- [Assigned task] State how many lines in the entries below hold the string "banco", and give nothing besides that number.

***** Data records *****

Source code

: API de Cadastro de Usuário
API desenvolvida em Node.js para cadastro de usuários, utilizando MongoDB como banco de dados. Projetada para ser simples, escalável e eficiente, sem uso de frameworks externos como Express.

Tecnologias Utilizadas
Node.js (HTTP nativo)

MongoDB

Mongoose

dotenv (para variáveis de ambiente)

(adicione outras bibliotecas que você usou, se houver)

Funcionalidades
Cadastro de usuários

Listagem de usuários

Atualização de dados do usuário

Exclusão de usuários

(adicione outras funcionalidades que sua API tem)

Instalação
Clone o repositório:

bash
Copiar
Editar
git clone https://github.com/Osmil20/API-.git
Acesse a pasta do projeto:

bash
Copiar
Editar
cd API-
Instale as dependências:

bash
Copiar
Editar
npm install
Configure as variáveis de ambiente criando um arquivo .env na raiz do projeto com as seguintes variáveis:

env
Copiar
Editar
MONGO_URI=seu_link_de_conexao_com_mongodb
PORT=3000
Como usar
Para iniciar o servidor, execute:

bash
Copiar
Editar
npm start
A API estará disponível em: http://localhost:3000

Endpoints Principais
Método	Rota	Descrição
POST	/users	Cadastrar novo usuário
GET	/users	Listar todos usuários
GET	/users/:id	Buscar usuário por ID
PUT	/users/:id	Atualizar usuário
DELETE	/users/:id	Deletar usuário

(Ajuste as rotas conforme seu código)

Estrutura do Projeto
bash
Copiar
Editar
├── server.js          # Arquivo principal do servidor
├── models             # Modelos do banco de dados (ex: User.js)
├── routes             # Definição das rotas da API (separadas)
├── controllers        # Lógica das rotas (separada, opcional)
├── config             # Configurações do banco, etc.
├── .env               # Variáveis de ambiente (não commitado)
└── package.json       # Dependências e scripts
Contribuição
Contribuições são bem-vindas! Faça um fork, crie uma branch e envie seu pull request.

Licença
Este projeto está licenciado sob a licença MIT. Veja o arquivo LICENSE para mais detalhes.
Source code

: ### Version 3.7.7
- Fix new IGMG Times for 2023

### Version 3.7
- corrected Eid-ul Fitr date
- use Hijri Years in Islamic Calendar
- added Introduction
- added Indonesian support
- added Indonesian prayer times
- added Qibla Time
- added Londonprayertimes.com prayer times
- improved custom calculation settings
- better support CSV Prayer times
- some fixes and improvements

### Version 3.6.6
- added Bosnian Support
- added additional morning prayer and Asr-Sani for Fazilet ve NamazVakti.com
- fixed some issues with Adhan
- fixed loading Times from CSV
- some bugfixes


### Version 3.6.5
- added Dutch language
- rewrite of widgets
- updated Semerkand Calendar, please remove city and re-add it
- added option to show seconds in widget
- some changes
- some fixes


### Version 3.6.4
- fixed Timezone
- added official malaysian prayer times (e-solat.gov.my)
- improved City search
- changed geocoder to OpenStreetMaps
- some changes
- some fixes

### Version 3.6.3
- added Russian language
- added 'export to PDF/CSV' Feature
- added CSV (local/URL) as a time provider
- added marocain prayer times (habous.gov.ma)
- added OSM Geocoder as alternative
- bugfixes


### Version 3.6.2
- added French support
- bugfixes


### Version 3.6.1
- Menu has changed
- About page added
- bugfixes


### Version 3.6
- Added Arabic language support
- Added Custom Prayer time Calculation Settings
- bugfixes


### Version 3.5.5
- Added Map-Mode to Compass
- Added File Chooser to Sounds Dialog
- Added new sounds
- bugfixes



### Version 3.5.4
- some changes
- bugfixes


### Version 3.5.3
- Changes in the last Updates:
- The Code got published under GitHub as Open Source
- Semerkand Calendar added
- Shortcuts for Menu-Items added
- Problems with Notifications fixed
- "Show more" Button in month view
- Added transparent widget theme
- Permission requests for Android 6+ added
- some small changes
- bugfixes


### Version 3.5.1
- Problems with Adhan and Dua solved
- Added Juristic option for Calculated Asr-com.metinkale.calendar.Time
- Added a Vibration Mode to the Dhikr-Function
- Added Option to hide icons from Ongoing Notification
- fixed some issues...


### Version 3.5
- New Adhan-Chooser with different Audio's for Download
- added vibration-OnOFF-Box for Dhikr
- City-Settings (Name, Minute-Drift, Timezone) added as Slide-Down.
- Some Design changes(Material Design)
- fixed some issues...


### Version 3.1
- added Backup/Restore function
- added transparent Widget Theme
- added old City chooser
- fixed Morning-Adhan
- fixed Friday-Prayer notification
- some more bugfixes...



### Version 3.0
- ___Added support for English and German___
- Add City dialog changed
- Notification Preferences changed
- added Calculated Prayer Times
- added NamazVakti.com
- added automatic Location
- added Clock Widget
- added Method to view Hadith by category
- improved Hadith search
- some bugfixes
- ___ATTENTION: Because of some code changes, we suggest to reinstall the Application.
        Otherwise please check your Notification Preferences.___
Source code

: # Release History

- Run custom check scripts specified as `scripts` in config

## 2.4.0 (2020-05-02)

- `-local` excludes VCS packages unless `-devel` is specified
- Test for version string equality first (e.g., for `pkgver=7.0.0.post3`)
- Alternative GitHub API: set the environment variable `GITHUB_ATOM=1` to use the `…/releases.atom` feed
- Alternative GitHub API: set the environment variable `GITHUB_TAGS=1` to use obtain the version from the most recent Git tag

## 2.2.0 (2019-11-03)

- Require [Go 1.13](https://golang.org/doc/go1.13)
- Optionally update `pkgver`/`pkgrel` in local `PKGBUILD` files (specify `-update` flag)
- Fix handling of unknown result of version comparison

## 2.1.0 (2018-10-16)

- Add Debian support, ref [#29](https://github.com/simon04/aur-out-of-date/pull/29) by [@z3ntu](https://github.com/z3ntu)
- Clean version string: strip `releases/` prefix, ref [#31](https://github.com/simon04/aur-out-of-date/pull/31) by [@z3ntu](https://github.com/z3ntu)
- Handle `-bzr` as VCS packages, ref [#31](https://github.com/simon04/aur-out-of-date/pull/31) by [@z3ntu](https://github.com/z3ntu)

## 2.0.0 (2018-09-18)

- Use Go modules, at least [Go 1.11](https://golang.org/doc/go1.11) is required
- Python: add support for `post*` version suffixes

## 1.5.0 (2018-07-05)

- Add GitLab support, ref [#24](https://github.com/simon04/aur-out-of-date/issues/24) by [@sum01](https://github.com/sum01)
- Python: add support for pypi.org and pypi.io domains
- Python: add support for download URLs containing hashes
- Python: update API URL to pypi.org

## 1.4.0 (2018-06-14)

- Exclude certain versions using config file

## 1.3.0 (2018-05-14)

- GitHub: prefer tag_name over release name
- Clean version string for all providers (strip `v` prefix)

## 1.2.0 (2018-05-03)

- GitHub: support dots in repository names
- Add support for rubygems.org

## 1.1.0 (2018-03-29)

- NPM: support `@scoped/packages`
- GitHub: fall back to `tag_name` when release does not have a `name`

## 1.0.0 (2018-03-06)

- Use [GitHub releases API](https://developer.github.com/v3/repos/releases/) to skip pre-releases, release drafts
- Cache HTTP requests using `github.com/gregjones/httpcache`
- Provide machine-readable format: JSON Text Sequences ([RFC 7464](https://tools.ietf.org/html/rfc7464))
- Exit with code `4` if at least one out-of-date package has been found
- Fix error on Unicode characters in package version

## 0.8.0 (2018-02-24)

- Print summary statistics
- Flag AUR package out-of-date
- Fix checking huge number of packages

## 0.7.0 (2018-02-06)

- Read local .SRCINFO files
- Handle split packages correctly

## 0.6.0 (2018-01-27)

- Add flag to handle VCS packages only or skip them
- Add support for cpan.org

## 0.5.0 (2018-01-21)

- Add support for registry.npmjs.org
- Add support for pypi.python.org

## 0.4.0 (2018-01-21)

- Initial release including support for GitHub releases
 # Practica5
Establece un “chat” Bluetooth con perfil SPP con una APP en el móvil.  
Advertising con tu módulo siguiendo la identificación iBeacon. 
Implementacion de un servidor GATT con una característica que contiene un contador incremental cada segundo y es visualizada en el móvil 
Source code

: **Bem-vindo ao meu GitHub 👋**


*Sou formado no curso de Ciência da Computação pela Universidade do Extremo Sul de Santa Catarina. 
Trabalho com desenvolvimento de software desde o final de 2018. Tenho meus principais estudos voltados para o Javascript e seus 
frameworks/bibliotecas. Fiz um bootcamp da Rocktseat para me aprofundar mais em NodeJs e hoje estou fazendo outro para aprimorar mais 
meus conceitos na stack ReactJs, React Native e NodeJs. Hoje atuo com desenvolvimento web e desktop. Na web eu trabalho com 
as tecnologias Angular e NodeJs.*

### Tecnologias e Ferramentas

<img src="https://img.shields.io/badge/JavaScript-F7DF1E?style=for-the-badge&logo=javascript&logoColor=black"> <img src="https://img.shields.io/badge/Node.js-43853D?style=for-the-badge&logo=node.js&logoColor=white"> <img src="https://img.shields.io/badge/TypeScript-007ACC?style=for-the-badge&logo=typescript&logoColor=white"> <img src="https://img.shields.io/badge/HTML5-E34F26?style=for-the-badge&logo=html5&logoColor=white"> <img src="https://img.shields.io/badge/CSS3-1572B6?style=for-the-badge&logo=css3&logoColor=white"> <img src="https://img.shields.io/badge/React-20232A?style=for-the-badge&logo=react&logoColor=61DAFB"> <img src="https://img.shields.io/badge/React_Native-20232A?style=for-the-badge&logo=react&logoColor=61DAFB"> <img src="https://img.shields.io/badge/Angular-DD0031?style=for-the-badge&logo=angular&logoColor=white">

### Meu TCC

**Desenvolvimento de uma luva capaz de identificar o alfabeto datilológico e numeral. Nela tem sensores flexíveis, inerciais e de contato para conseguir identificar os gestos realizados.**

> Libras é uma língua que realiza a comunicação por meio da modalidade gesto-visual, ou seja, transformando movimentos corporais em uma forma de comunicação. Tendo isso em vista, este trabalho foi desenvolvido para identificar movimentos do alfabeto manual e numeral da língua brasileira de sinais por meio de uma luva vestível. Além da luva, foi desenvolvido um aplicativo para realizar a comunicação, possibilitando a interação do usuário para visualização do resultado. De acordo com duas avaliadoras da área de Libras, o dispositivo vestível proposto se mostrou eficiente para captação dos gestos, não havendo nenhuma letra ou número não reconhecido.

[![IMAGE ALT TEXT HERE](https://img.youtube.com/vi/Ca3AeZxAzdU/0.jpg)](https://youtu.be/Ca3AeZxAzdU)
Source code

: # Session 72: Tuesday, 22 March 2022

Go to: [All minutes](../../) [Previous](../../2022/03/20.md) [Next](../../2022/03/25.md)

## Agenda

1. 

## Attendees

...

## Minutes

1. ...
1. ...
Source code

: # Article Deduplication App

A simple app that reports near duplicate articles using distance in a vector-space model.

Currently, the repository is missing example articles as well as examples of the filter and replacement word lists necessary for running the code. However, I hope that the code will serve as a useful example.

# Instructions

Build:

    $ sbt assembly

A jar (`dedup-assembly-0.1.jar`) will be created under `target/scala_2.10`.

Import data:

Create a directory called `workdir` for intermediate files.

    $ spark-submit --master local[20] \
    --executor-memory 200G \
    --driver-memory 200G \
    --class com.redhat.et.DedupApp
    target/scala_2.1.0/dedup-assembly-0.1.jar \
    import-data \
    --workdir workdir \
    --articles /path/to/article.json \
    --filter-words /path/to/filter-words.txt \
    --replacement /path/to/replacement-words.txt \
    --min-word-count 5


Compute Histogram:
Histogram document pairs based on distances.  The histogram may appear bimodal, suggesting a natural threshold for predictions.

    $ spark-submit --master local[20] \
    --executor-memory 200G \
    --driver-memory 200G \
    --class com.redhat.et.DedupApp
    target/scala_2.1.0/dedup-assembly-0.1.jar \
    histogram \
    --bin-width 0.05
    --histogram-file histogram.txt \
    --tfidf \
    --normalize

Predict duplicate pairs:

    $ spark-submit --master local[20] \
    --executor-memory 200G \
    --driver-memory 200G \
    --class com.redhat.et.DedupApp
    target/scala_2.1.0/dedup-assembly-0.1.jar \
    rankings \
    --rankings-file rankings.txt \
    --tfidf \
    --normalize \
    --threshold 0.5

*****

- [Solution to the problem] 3